Pero no se trataba de ningún testamento político; no era ningún legado. La misión de don Juan Carlos, de la monarquía española, era la de velar por la unión de la nación española que estaba pegada con argamasa desde los Reyes Católicos a finales del siglo XIV, más de cinco siglos que dejó muertes por el camino como en las guerras carlistas el pleno siglo XIX o la guerra civil.

 

Se trató de una unión con sacrificio y concordia, esfuerzo y fraternidad; una unión de España que ha demostrado con los siglos que es incluso más grande de lo que nosotros mismos, los españoles, alcanzamos a dimensionar.

 

Quienes supieron aquella grandeza fueron nuestros políticos modélicos de la transición hacia la democracia, a mediados de los 70; aquéllos que supieron llevar el timón de la dictadura hacia la libertad.

 

Don Juan Carlos necesitaba rodearse de gente avezada, valiente, con una visión global del Estado en aquella España que empezaba a curarse de sus heridas de la guerra y la dictadura.

 

El joven y telegénico político Adolfo Suárez fue el idóneo.

 

Con una valentía propia de la juventud y un sentido del Estado envidiable, consiguió legalizar al Partido Comunista, considerado en ese entonces como la bestia negra, a la que una gran parte de la población le achacaba miles de muertes durante la República y la guerra civil.

 

Aquel abrazo entre el líder comunista Santiago Carrillo y el presidente Adolfo Suárez fue mucho más que un simple abrazo.

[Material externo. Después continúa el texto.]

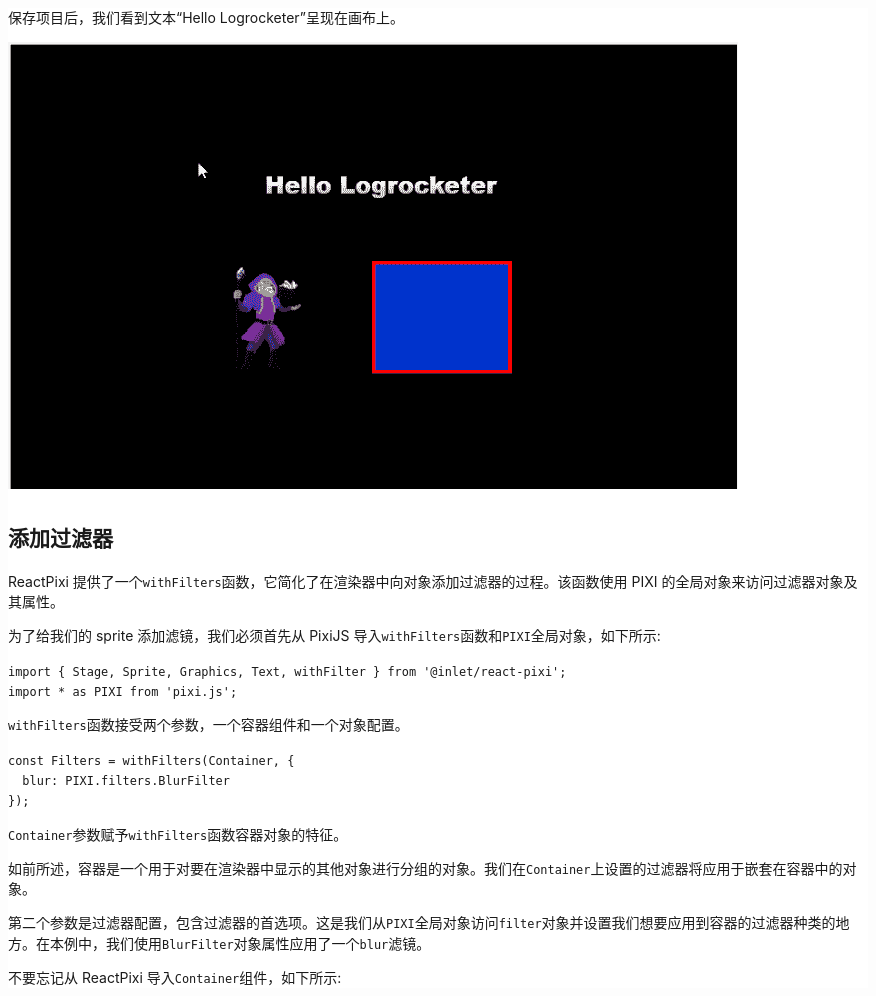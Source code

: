 保存项目后，我们看到文本“Hello Logrocketer”呈现在画布上。

![Hello Logrocketer Text](img/45bd69df1586a344d6d7ddac7fbe5806.png)

## 添加过滤器

ReactPixi 提供了一个`withFilters`函数，它简化了在渲染器中向对象添加过滤器的过程。该函数使用 PIXI 的全局对象来访问过滤器对象及其属性。

为了给我们的 sprite 添加滤镜，我们必须首先从 PixiJS 导入`withFilters`函数和`PIXI`全局对象，如下所示:

```
import { Stage, Sprite, Graphics, Text, withFilter } from '@inlet/react-pixi';
import * as PIXI from 'pixi.js';

```

`withFilters`函数接受两个参数，一个容器组件和一个对象配置。

```
const Filters = withFilters(Container, {
  blur: PIXI.filters.BlurFilter
});

```

`Container`参数赋予`withFilters`函数容器对象的特征。

如前所述，容器是一个用于对要在渲染器中显示的其他对象进行分组的对象。我们在`Container`上设置的过滤器将应用于嵌套在容器中的对象。

第二个参数是过滤器配置，包含过滤器的首选项。这是我们从`PIXI`全局对象访问`filter`对象并设置我们想要应用到容器的过滤器种类的地方。在本例中，我们使用`BlurFilter`对象属性应用了一个`blur`滤镜。

不要忘记从 ReactPixi 导入`Container`组件，如下所示:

Representó la concordia, el perdón por todo el daño causado por las dos Españas, tanto en la guerra como en la dictadura; significó el respeto a las ideas, aunque no se comulgara con ellas; significó la convergencia y la armonía de un país que parecía que jamás se curaría.

 

Luego vinieron también del exilio Felipe González y Josep Tarradellas a Cataluña y muchos intelectuales que, desde el ostracismo, se rebanaron la cabeza y el corazón para construir una España nueva, reformada, mirando hacia un futuro que buscaban que fuera promisorio.

 

Cuando todos llegaron construyeron la Constitución y le dieron el sentido real a la democracia y la unión.

 

Y siguió y siguió avanzando a pesar del golpe de Estado de Tejero y de los cerca de mil muertos de ETA. Porque aquellos políticos -que lo fueron de verdad- tenían clara la idea de que había que salir del marasmo y crear un gran país.

 

Ahora, mientras escribo este artículo en Barcelona me pregunto qué pensarían aquellos políticos con todas sus letras, al ver a éstos de medio pelo que nos están llevando a un callejón sin salida.

 

Por eso, lo que pase en Cataluña y España sólo será responsabilidad de estos “servidores públicos” de ficción que miran para ellos y sus intereses. Son esos políticos de un pobre bagaje intelectual para una sociedad que se les queda muy grande.